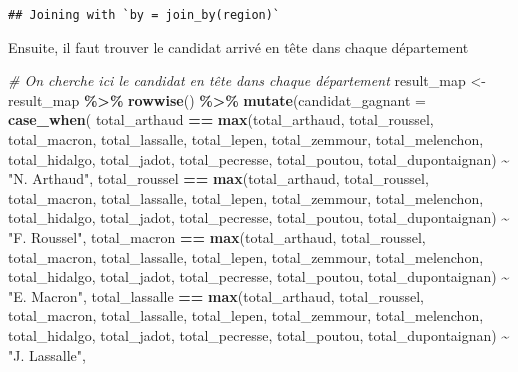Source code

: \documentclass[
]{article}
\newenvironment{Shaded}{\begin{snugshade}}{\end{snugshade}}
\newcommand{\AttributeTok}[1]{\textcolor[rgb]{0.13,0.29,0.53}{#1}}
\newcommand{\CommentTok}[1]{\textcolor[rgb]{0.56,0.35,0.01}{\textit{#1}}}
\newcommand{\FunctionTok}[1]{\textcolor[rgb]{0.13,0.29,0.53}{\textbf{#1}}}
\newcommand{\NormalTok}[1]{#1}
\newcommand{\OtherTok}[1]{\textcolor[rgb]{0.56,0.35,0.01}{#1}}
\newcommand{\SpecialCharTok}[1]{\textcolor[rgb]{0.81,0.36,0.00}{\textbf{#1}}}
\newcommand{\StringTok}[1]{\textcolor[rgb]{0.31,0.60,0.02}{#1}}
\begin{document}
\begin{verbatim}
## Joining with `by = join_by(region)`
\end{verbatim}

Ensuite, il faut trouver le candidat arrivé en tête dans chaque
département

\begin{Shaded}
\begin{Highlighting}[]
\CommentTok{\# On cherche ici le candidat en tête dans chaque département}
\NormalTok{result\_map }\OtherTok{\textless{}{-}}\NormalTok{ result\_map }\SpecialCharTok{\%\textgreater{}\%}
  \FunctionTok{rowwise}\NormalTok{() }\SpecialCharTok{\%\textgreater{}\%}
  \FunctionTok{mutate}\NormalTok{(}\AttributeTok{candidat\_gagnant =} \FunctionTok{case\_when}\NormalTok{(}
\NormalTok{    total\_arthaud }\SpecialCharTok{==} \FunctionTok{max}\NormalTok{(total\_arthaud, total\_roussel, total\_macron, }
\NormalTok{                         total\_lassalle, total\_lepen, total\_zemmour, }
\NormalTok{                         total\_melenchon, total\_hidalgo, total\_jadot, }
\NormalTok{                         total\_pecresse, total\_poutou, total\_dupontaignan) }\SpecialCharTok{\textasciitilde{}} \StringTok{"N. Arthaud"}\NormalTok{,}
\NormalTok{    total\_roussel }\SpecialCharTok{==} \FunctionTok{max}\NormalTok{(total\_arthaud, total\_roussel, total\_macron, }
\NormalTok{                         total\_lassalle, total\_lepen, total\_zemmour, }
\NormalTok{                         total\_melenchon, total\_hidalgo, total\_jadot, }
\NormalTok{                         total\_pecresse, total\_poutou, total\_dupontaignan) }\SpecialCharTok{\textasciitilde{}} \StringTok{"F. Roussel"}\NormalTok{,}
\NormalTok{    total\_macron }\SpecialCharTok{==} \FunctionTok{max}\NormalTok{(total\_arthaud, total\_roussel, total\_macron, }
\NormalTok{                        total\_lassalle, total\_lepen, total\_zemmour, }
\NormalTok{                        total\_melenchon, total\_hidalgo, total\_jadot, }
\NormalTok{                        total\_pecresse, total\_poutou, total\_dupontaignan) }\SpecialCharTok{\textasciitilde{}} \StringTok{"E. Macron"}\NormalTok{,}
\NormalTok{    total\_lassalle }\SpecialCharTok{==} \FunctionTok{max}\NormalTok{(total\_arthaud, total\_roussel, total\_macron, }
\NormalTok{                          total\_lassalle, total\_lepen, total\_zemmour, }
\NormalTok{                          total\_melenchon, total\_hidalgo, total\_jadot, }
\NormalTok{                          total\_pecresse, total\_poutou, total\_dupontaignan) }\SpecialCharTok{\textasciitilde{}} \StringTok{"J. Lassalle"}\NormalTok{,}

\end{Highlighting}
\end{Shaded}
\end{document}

┄┄┄┄┄┄┄┄┄┄

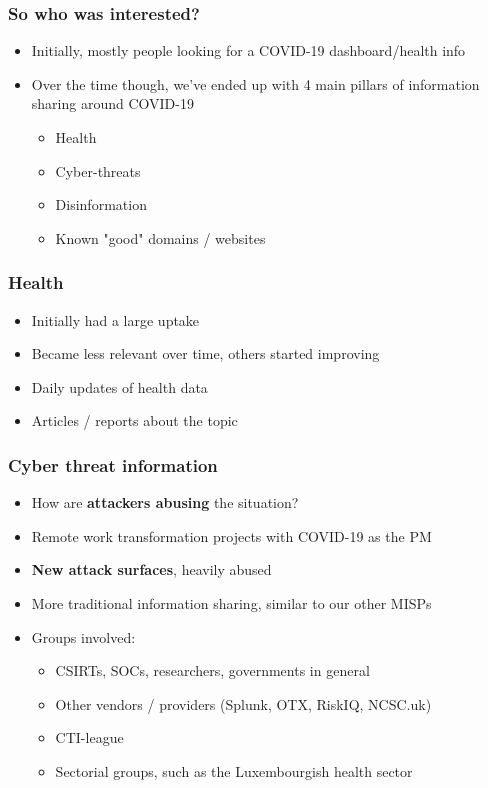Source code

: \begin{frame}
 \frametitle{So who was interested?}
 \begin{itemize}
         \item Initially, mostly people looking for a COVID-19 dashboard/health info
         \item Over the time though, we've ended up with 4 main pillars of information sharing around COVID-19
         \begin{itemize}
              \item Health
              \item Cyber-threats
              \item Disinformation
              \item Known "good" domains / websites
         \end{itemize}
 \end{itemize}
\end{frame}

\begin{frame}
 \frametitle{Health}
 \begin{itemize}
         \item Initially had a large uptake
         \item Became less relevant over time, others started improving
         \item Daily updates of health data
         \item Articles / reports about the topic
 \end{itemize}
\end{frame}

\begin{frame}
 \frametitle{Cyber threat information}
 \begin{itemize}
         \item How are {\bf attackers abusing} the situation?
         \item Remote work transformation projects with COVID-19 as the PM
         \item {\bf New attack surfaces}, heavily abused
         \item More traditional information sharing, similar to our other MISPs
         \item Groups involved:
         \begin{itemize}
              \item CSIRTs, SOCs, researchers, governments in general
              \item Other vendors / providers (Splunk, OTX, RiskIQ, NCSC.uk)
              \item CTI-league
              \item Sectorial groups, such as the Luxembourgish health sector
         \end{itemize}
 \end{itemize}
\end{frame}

┄┄┄┄┄┄┄┄┄┄

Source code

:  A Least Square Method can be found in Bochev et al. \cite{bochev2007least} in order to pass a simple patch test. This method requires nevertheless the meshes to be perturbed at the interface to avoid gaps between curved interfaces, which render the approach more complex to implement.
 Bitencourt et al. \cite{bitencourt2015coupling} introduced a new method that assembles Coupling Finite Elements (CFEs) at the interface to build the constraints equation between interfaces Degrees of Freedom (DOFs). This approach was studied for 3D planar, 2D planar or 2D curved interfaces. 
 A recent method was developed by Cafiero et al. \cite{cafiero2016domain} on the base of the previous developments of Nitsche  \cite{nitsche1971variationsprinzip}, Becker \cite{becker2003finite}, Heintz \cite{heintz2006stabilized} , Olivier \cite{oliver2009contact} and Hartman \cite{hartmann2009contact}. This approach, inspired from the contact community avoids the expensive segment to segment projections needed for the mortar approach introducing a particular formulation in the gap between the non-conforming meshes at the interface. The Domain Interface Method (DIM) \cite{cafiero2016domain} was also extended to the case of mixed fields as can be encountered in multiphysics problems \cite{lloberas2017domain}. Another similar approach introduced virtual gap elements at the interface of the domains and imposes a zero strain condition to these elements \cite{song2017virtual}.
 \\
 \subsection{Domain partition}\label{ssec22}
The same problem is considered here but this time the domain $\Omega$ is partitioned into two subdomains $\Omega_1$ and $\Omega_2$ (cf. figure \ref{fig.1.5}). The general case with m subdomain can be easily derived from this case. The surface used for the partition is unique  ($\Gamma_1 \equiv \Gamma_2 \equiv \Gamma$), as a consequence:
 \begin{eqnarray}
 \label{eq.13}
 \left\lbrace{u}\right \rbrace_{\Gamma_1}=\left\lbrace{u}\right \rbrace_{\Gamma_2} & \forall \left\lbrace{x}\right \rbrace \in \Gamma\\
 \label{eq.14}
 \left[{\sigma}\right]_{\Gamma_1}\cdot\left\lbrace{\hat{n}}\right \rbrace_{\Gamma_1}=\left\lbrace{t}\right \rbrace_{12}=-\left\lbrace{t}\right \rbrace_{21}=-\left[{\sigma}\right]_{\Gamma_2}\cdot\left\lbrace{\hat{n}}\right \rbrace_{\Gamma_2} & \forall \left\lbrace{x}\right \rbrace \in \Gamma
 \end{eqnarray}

┄┄┄┄┄┄┄┄┄┄

# [Task requirements]
Pick from the records each line that contains the word "dans" and show it.

# [Answer for the task]
Ensuite, il faut trouver le candidat arrivé en tête dans chaque
\CommentTok{\# On cherche ici le candidat en tête dans chaque département}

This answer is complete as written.